### To do
Transcribe all the data, leaving each word as it is.

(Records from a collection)
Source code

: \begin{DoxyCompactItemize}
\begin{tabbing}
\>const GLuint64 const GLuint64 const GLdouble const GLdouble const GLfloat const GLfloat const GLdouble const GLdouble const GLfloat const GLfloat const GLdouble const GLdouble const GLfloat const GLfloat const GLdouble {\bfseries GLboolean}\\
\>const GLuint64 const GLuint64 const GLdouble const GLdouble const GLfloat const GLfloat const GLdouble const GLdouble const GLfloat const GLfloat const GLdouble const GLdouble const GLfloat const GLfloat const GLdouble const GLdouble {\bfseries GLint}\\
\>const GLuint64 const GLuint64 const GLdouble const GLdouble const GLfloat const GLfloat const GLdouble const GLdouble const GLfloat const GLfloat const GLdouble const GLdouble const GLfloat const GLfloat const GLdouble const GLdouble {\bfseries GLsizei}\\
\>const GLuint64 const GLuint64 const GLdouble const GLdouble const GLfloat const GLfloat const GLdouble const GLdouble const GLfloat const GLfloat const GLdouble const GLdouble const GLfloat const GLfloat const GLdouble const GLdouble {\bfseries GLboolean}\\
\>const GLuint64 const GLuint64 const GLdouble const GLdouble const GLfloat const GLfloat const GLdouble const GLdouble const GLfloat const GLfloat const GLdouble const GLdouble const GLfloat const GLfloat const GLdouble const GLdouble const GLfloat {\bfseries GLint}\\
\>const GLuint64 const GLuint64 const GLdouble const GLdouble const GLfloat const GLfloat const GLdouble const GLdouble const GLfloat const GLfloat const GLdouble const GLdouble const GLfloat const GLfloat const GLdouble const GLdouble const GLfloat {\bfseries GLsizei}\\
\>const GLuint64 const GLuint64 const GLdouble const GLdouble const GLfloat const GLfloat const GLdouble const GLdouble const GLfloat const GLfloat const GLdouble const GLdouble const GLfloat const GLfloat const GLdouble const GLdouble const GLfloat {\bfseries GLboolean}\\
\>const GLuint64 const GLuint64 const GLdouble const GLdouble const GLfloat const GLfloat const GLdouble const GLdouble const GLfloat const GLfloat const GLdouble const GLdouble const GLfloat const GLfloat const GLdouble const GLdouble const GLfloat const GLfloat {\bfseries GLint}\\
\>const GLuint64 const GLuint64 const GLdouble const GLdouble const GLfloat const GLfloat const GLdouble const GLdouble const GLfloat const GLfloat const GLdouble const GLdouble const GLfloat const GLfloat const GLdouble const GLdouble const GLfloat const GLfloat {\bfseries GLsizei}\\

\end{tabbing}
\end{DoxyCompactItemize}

### Solution for this task
Source code

: \begin{DoxyCompactItemize}
\begin{tabbing}
\>const GLuint64 const GLuint64 const GLdouble const GLdouble const GLfloat const GLfloat const GLdouble const GLdouble const GLfloat const GLfloat const GLdouble const GLdouble const GLfloat const GLfloat const GLdouble {\bfseries GLboolean}\\
\>const GLuint64 const GLuint64 const GLdouble const GLdouble const GLfloat const GLfloat const GLdouble const GLdouble const GLfloat const GLfloat const GLdouble const GLdouble const GLfloat const GLfloat const GLdouble const GLdouble {\bfseries GLint}\\
\>const GLuint64 const GLuint64 const GLdouble const GLdouble const GLfloat const GLfloat const GLdouble const GLdouble const GLfloat const GLfloat const GLdouble const GLdouble const GLfloat const GLfloat const GLdouble const GLdouble {\bfseries GLsizei}\\
\>const GLuint64 const GLuint64 const GLdouble const GLdouble const GLfloat const GLfloat const GLdouble const GLdouble const GLfloat const GLfloat const GLdouble const GLdouble const GLfloat const GLfloat const GLdouble const GLdouble {\bfseries GLboolean}\\
\>const GLuint64 const GLuint64 const GLdouble const GLdouble const GLfloat const GLfloat const GLdouble const GLdouble const GLfloat const GLfloat const GLdouble const GLdouble const GLfloat const GLfloat const GLdouble const GLdouble const GLfloat {\bfseries GLint}\\
\>const GLuint64 const GLuint64 const GLdouble const GLdouble const GLfloat const GLfloat const GLdouble const GLdouble const GLfloat const GLfloat const GLdouble const GLdouble const GLfloat const GLfloat const GLdouble const GLdouble const GLfloat {\bfseries GLsizei}\\
\>const GLuint64 const GLuint64 const GLdouble const GLdouble const GLfloat const GLfloat const GLdouble const GLdouble const GLfloat const GLfloat const GLdouble const GLdouble const GLfloat const GLfloat const GLdouble const GLdouble const GLfloat {\bfseries GLboolean}\\
\>const GLuint64 const GLuint64 const GLdouble const GLdouble const GLfloat const GLfloat const GLdouble const GLdouble const GLfloat const GLfloat const GLdouble const GLdouble const GLfloat const GLfloat const GLdouble const GLdouble const GLfloat const GLfloat {\bfseries GLint}\\
\>const GLuint64 const GLuint64 const GLdouble const GLdouble const GLfloat const GLfloat const GLdouble const GLdouble const GLfloat const GLfloat const GLdouble const GLdouble const GLfloat const GLfloat const GLdouble const GLdouble const GLfloat const GLfloat {\bfseries GLsizei}\\

\end{tabbing}
\end{DoxyCompactItemize}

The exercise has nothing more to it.